Company Culture

NYC’s Croissant is slowly rolling out in DC

No, this isn't about the buttery pastries. It's about being able to cowork wherever you want.

Two of Croissant's cofounder, Adam Chew and Dave Idell, seen with a croissant. (Courtesy photo)

NYC-based Croissant is coming to D.C.
Let us stop you right there before you start daydreaming of fluffy, buttery pastries — it’s not quite that kind of croissant.
Croissant the app, rather, is a membership service with which you, the coworker, can get access to a bunch of different coworking spaces all for one monthly fee. There are different tiers of membership depending on how much time you wish to spend coworking, and Croissant also has an internal online community for members. Technical.ly Brooklyn profiled the startup last September.
It’s like ClassPass, but for coworking. And now, it’s coming to the District.
Croissant is expanding to both the District and Boston, but cofounder Dave Idell told Technical.ly that D.C. was the first, really. Why? Well, as it turns out, there was a lot of demand on Twitter.
“We were getting requests from all over,” Idell said, “but D.C. had the most.

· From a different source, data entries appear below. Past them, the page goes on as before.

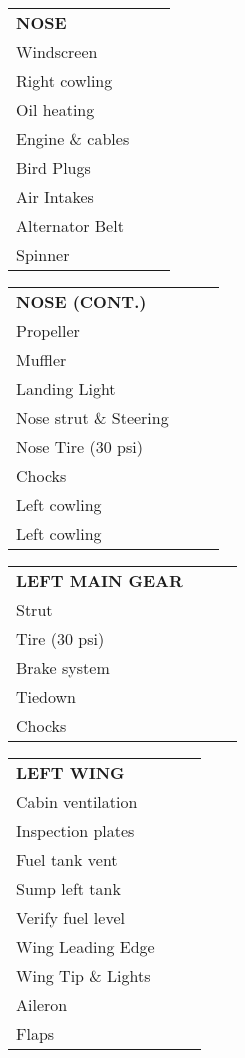 \documentclass[10pt]{article}
\newenvironment{checklist}[1]{%
  \renewcommand{\item}[2]{%
    ##1\hspace{2em}\dotfill\makebox{\uppercase{##2}}\\
  }
  \newcommand{\step}[1]{%
    \hspace*{10em}-\hspace*{\labelsep}##1\\
  }
  \begin{tabular}{p{0.8\linewidth}}
       \multicolumn{1}{l}{\textbf{\uppercase{#1}}}\\
}{\end{tabular}\vspace{1em}}
\begin{document}
\begin{multicols}{2}
\begin{checklist}{Nose}
  \item{Windscreen}{clean}
  \item{Right cowling}{open}
  \item{Oil heating}{check}
  \item{Engine \& cables}{clean}
  \item{Bird Plugs}{remove}
  \item{Air Intakes}{check}
  \item{Alternator Belt}{check}
  \item{Spinner}{check}
\end{checklist}

\begin{checklist}{Nose (cont.)}
  \item{Propeller}{check}
  \item{Muffler}{check}
  \item{Landing Light}{check}
  \item{Nose strut \& Steering}{check}
  \item{Nose Tire (30 psi)}{check}
  \item{Chocks}{remove}
  \item{Left cowling}{open}
  \item{Left cowling}{open}
\end{checklist}

\begin{checklist}{Left main gear}
  \item{Strut}{check}
  \item{Tire (30 psi)}{clear}
  \item{Brake system}{check}
  \item{Tiedown}{remove}
  \item{Chocks}{remove}
\end{checklist}

\begin{checklist}{Left wing}
  \item{Cabin ventilation}{check}
  \item{Inspection plates}{check}
  \item{Fuel tank vent}{check}
  \item{Sump left tank}{point 1, 2}
  \item{Verify fuel level}{}
  \item{Wing Leading Edge}{check}
  \item{Wing Tip \& Lights}{check}
  \item{Aileron}{check}
  \item{Flaps}{check}
\end{checklist}


\end{multicols}
\end{document}

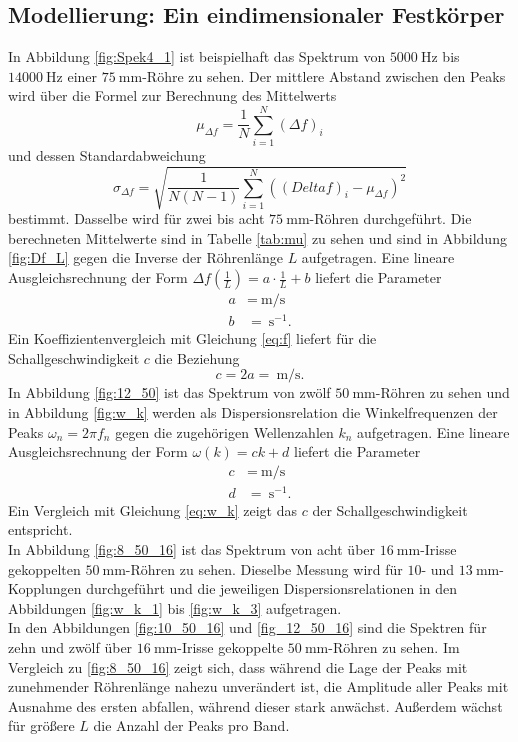 \subsection{Modellierung: Ein eindimensionaler Festkörper}

In Abbildung \ref{fig:Spek4_1} ist beispielhaft das Spektrum von  $\SI{5000}{\hertz}$ bis $\SI{14000}{\hertz}$ einer $\SI{75}{\milli\meter}$-Röhre zu sehen.
Der mittlere Abstand zwischen den Peaks wird über die Formel zur Berechnung des Mittelwerts
\[
\mu_{\Delta f} = \frac{1}{N}\sum_{i=1}^{N}(\Delta f)_i
\]
und dessen Standardabweichung
\[
\sigma_{\Delta f} = \sqrt{\frac{1}{N(N-1)}\sum_{i=1}^{N}((Delta f)_i-\mu_{\Delta f})^2}
\]
bestimmt. Dasselbe wird für zwei bis acht $\SI{75}{\milli\meter}$-Röhren durchgeführt. Die berechneten Mittelwerte sind in Tabelle
\ref{tab:mu} zu sehen und sind in Abbildung \ref{fig:Df_L} gegen die Inverse der Röhrenlänge $L$ aufgetragen. Eine lineare Ausgleichsrechnung der Form $\Delta f\left(\frac{1}{L}\right)= a\cdot\frac{1}{L}+b$ liefert die Parameter
\begin{align*}
a&=\SI{}{\meter\per\second}\\
b&=\SI{}{\second^{-1}}\text{.}
\end{align*}
Ein Koeffizientenvergleich mit Gleichung \eqref{eq:f} liefert für die Schallgeschwindigkeit $c$ die Beziehung
\[
c=2 a=\SI{}{\meter\per\second}\text{.}
\]
\newline
In Abbildung \ref{fig:12_50} ist das Spektrum von zwölf $\SI{50}{\milli\meter}$-Röhren zu sehen und in Abbildung \ref{fig:w_k} werden als Dispersionsrelation die Winkelfrequenzen der Peaks $\omega_n=2\pi f_n$ gegen die zugehörigen Wellenzahlen $k_n$ aufgetragen. Eine lineare Ausgleichsrechnung der Form $\omega(k)=c k + d$ liefert die Parameter
\begin{align*}
c&=\SI{}{\meter\per\second}\\
d&=\SI{}{\second^{-1}}\text{.}
\end{align*}
Ein Vergleich mit Gleichung \eqref{eq:w_k} zeigt das $c$ der Schallgeschwindigkeit entspricht.\\
In Abbildung \ref{fig:8_50_16} ist das Spektrum von acht über $\SI{16}{\milli\meter}$-Irisse gekoppelten $\SI{50}{\milli\meter}$-Röhren zu sehen. Dieselbe Messung wird für $10$- und $\SI{13}{\milli\meter}$-Kopplungen durchgeführt und die jeweiligen Dispersionsrelationen in den Abbildungen \ref{fig:w_k_1} bis \ref{fig:w_k_3} aufgetragen.\\
In den Abbildungen \ref{fig:10_50_16} und \ref{fig_12_50_16} sind die Spektren für zehn und zwölf über $\SI{16}{\milli\meter}$-Irisse gekoppelte $\SI{50}{\milli\meter}$-Röhren zu sehen. Im Vergleich zu \ref{fig:8_50_16} zeigt sich, dass während die Lage der Peaks  mit zunehmender Röhrenlänge nahezu unverändert ist, die Amplitude aller Peaks mit Ausnahme des ersten abfallen, während dieser stark anwächst. Außerdem wächst für größere $L$ die Anzahl der Peaks pro Band.\\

We were like O.K., I guess we’re going to D.C. first!”
I/O Spaces in Silver Spring was Croissant’s first partnership in the area, and from there they added space at Eastern Foundry, Creative Colony and DC Workspaces in NoMa. The few members Croissant has in D.C. at the moment though are kind of “beta” users, Idell said. The company hopes to have six to eight partnerships by the end of the month, and then start a real marketing push from there.
For the space Croissant provides marketing and customers in the door, customers who might, at some point, choose to become full-time members of a given space. For the members, on the other hand, the service means flexibility and the ease of access to a large number of workplaces, all for a similar price to what one might pay for monthly access to cove or WeWork. The spaces Croissant works with, Idell said, are generally “open-minded, and willing to try something new and cool.”
The company was founded in May 2015 in NYC, and since then it has grown to a network of over 200 members using more than 25 spaces. So it’s going well in the Big Apple, but will the model replicate? “We’re about to find out,” Idell said.